Protecting from what, exactly? The dark figure walking towards us, hands in his pockets? The man who suddenly crosses to our side of the street? The car that appears on otherwise quiet road? Unfortunately for women, in the dark shadows of the night, every presence is a threat.
You, the happy sod walking home, may not think you are. You’re just minding your own business. Hands in your pocket to keep warm. Crossing the street to make your way home. Not aware of anyone else. Let alone, the petrified woman with her hand firmly grasped around her keys.
While you’re nonchalantly meandering home, we don’t wear earphones for fear that you’ll come up behind us. We carry a rape alarm in the hope that the noise will scare you off. We cross the street if you’re walking towards us. We cross the street if you’re walking behind us. We’re conscious of ever turn we take. Of whether we are paying full attention to our surroundings. Are there bushes near us? Are there dark alleyways someone could drag us down?
I could tell you stories about women attacked metres from their homes. From vicious rapes and murders to mindless muggings to unprovoked verbal abuse. (Recently a friend and I were verbally abused by an inebriated man walking near us. Although we were dressed for the cinema, not that that should matter, he called us sluts and belittled our class. Firmly informing us that we should go home, daddy would be waiting. The whole encounter was as strange as it was unnerving). You would sigh and say that’s awful. What has this world come to? But you would move on, because you would rationalise to yourself that these are random attacks. Not an every day occurrence. And perhaps you’re right.
But what you don’t experience is the daily conversations women have with themselves when they venture from a bar, their work, the supermarket, the gym, wherever to simply get home.
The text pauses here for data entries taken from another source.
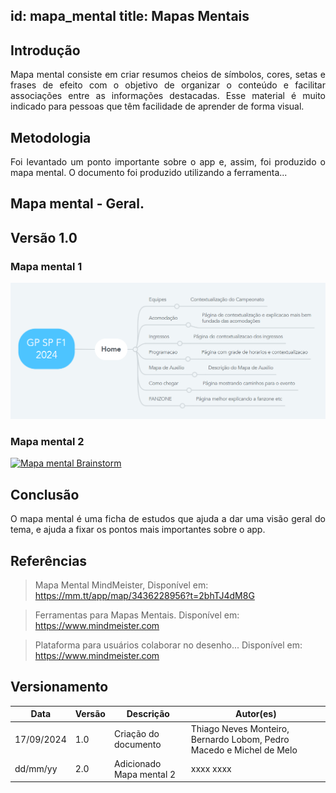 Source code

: id: mapa_mental
title: Mapas Mentais
---
 
## Introdução
 
<p align = "justify">
Mapa mental consiste em criar resumos cheios de símbolos, cores, setas e frases de efeito com o objetivo de organizar o conteúdo e facilitar associações entre as informações destacadas. Esse material é muito indicado para pessoas que têm facilidade de aprender de forma visual.
</p>
 
## Metodologia
 
<p align = "justify">
Foi levantado um ponto importante sobre o app e, assim, foi produzido o mapa mental. O documento foi produzido utilizando a ferramenta...
</p>
 
## Mapa mental - Geral.
 
## Versão 1.0
 
### Mapa mental 1
 
[![Mapa mental](../assets/prints/mapa_mental.png)](../assets/prints/mapa_mental.png)
 
 
### Mapa mental 2
 
[![Mapa mental Brainstorm](../assets/Mapas_mentais/...png)](assets/Mapas_mentais/....png)
 
## Conclusão
 
<p align = "justify">
O mapa mental é uma ficha de estudos que ajuda a dar uma visão geral do tema, e ajuda a fixar os pontos mais importantes sobre o app.
</p>
 
## Referências
> Mapa Mental MindMeister,  Disponível em: https://mm.tt/app/map/3436228956?t=2bhTJ4dM8G
 
> Ferramentas para Mapas Mentais. Disponível em: https://www.mindmeister.com
 
> Plataforma para usuários colaborar no desenho... Disponível em: https://www.mindmeister.com
 
## Versionamento
| Data | Versão | Descrição | Autor(es) |
| -- | -- | -- | -- |
| 17/09/2024 | 1.0 | Criação do documento | Thiago Neves Monteiro, Bernardo Lobom, Pedro Macedo e Michel de Melo|
| dd/mm/yy | 2.0 | Adicionado Mapa mental 2 | xxxx xxxx | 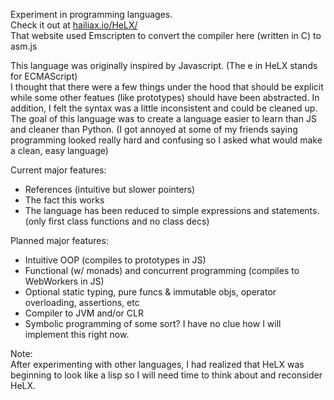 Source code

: Experiment in programming languages.  
Check it out at [hailiax.io/HeLX/](https://hailiax.io/HeLX/)  
That website used Emscripten to convert the compiler here (written in C) to asm.js
  
This language was originally inspired by Javascript. (The e in HeLX stands for ECMAScript)  
I thought that there were a few things under the hood that should be explicit while some other featues (like prototypes) should have been abstracted. In addition, I felt the syntax was a little inconsistent and could be cleaned up.  
The goal of this language was to create a language easier to learn than JS and cleaner than Python. (I got annoyed at some of my friends saying programming looked really hard and confusing so I asked what would make a clean, easy language)  
  
Current major features:  
* References (intuitive but slower pointers)  
* The fact this works  
* The language has been reduced to simple expressions and statements. (only first class functions and no class decs)  
  
Planned major features:  
* Intuitive OOP (compiles to prototypes in JS)  
* Functional (w/ monads) and concurrent programming (compiles to WebWorkers in JS)  
* Optional static typing, pure funcs & immutable objs, operator overloading, assertions, etc  
* Compiler to JVM and/or CLR  
* Symbolic programming of some sort? I have no clue how I will implement this right now.
  
Note:  
After experimenting with other languages, I had realized that HeLX was beginning to look like a lisp so I will need time to think about and reconsider HeLX.
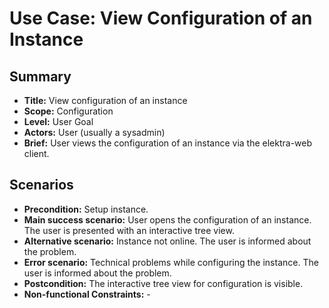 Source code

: # Use Case: View Configuration of an Instance

## Summary

- **Title:** View configuration of an instance
- **Scope:** Configuration
- **Level:** User Goal
- **Actors:** User (usually a sysadmin)
- **Brief:** User views the configuration of an instance via the elektra-web client.

## Scenarios

- **Precondition:** Setup instance.
- **Main success scenario:** User opens the configuration of an instance.
  The user is presented with an interactive tree view.
- **Alternative scenario:** Instance not online. The user is informed about the
  problem.
- **Error scenario:** Technical problems while configuring the instance.
  The user is informed about the problem.
- **Postcondition:** The interactive tree view for configuration is visible.
- **Non-functional Constraints:** -
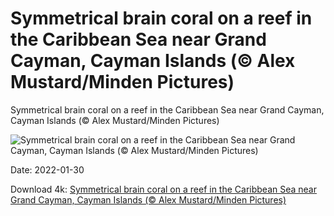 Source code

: # Symmetrical brain coral on a reef in the Caribbean Sea near Grand Cayman, Cayman Islands (© Alex Mustard/Minden Pictures)

Symmetrical brain coral on a reef in the Caribbean Sea near Grand Cayman, Cayman Islands (© Alex Mustard/Minden Pictures)

![Symmetrical brain coral on a reef in the Caribbean Sea near Grand Cayman, Cayman Islands (© Alex Mustard/Minden Pictures)](https://bing.com/th?id=OHR.BrainCoral_EN-US1756508308_UHD.jpg&w=1024&h=576)

Date: 2022-01-30

Download 4k: [Symmetrical brain coral on a reef in the Caribbean Sea near Grand Cayman, Cayman Islands (© Alex Mustard/Minden Pictures)](https://bing.com/th?id=OHR.BrainCoral_EN-US1756508308_UHD.jpg)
Because, in truth, if we are approached, whether it be on a quiet street or on a night out, we have to judge the situation. Are you suspicious? Are you drunk? Are you dangerous? And how should we respond? If we ignore you, you get upset. If we politely ask you to leave us alone, you get upset. If we snap back, god forbid, would we emerge unscathed?
Women battle with the egos, the eccentricities, the drunkenness and the abusiveness of men every day. Zero provocation can result in an unpleasant experience for us. We are on our guard all the time.
And it is no longer acceptable for any man today to be oblivious to that statement of fact. No, we don’t want to be protected. We don’t want to be mollycoddled. We can get our own taxis. But we ask for awareness. And understanding. Not mockery and idiocy. Speak with your female friends. Step into their shoes. View the world as they see it at night. And maybe one day, a world where a woman can walk safely without concern for the shadows will be a reality.